The records:
↓

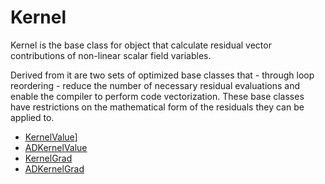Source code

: # Kernel

Kernel is the base class for object that calculate residual vector contributions
of non-linear scalar field variables.

Derived from it are two sets of optimized base classes that - through loop
reordering - reduce the number of necessary residual evaluations and enable the
compiler to perform code vectorization. These base classes have restrictions on
the mathematical form of the residuals they can be applied to.

- [KernelValue](/KernelValue.md)]
- [ADKernelValue](/ADKernelValue.md)
- [KernelGrad](/KernelGrad.md)
- [ADKernelGrad](/ADKernelGrad.md)
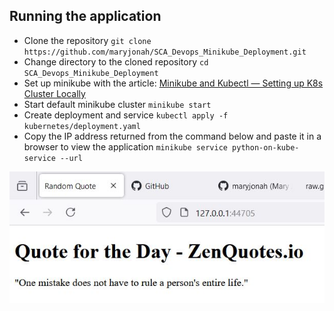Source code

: ## Running the application
- Clone the repository
`git clone https://github.com/maryjonah/SCA_Devops_Minikube_Deployment.git`
- Change directory to the cloned repository
`cd SCA_Devops_Minikube_Deployment`
- Set up minikube with the article: [Minikube and Kubectl — Setting up K8s Cluster Locally](https://praveendandu24.medium.com/kubernetes-tutorial-for-beginners-mastering-the-basics-in-1-hour-332db7b5916b)
- Start default minikube cluster
`minikube start`
- Create deployment and service 
`kubectl apply -f kubernetes/deployment.yaml`
- Copy the IP address returned from the command below and paste it in a browser to view the application
`minikube service python-on-kube-service --url`

![Screenshot of Random Quotes Image of the Day displayed in a browser.](https://github.com/maryjonah/SCA_Devops_Minikube_Deployment/blob/main/app/static/minikube_random_quotes_home_page.JPG)
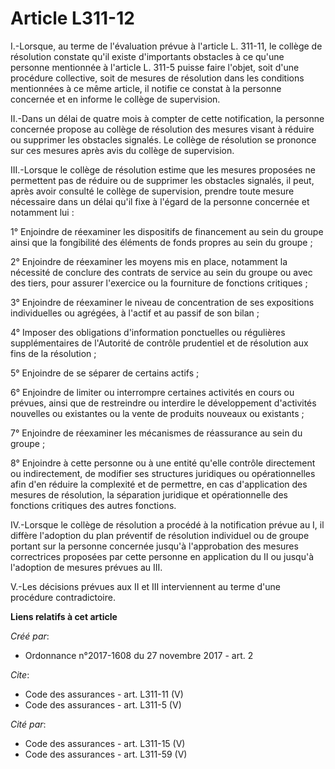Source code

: # Article L311-12

I.-Lorsque, au terme de l'évaluation prévue à l'article L. 311-11, le collège de résolution constate qu'il existe
d'importants obstacles à ce qu'une personne mentionnée à l'article L. 311-5 puisse faire l'objet, soit d'une procédure
collective, soit de mesures de résolution dans les conditions mentionnées à ce même article, il notifie ce constat à la
personne concernée et en informe le collège de supervision. 

II.-Dans un délai de quatre mois à compter de cette notification, la personne concernée propose au collège de résolution des
mesures visant à réduire ou supprimer les obstacles signalés. Le collège de résolution se prononce sur ces mesures après avis
du collège de supervision. 

III.-Lorsque le collège de résolution estime que les mesures proposées ne permettent pas de réduire ou de supprimer les
obstacles signalés, il peut, après avoir consulté le collège de supervision, prendre toute mesure nécessaire dans un délai
qu'il fixe à l'égard de la personne concernée et notamment lui : 

1° Enjoindre de réexaminer les dispositifs de financement au sein du groupe ainsi que la fongibilité des éléments de fonds
propres au sein du groupe ; 

2° Enjoindre de réexaminer les moyens mis en place, notamment la nécessité de conclure des contrats de service au sein du
groupe ou avec des tiers, pour assurer l'exercice ou la fourniture de fonctions critiques ; 

3° Enjoindre de réexaminer le niveau de concentration de ses expositions individuelles ou agrégées, à l'actif et au passif de
son bilan ; 

4° Imposer des obligations d'information ponctuelles ou régulières supplémentaires de l'Autorité de contrôle prudentiel et de
résolution aux fins de la résolution ; 

5° Enjoindre de se séparer de certains actifs ; 

6° Enjoindre de limiter ou interrompre certaines activités en cours ou prévues, ainsi que de restreindre ou interdire le
développement d'activités nouvelles ou existantes ou la vente de produits nouveaux ou existants ; 

7° Enjoindre de réexaminer les mécanismes de réassurance au sein du groupe ; 

8° Enjoindre à cette personne ou à une entité qu'elle contrôle directement ou indirectement, de modifier ses structures
juridiques ou opérationnelles afin d'en réduire la complexité et de permettre, en cas d'application des mesures de
résolution, la séparation juridique et opérationnelle des fonctions critiques des autres fonctions. 

IV.-Lorsque le collège de résolution a procédé à la notification prévue au I, il diffère l'adoption du plan préventif de
résolution individuel ou de groupe portant sur la personne concernée jusqu'à l'approbation des mesures correctrices proposées
par cette personne en application du II ou jusqu'à l'adoption de mesures prévues au III. 

V.-Les décisions prévues aux II et III interviennent au terme d'une procédure contradictoire.

**Liens relatifs à cet article**

_Créé par_:

  - Ordonnance n°2017-1608 du 27 novembre 2017 - art. 2

_Cite_:

  - Code des assurances - art. L311-11 (V)
  - Code des assurances - art. L311-5 (V)

_Cité par_:

  - Code des assurances - art. L311-15 (V)
  - Code des assurances - art. L311-59 (V)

↑

Prompt: Present each line from the listing that holds the string "sein".

Written response:
1° Enjoindre de réexaminer les dispositifs de financement au sein du groupe ainsi que la fongibilité des éléments de fonds
propres au sein du groupe ; 
2° Enjoindre de réexaminer les moyens mis en place, notamment la nécessité de conclure des contrats de service au sein du
7° Enjoindre de réexaminer les mécanismes de réassurance au sein du groupe ; 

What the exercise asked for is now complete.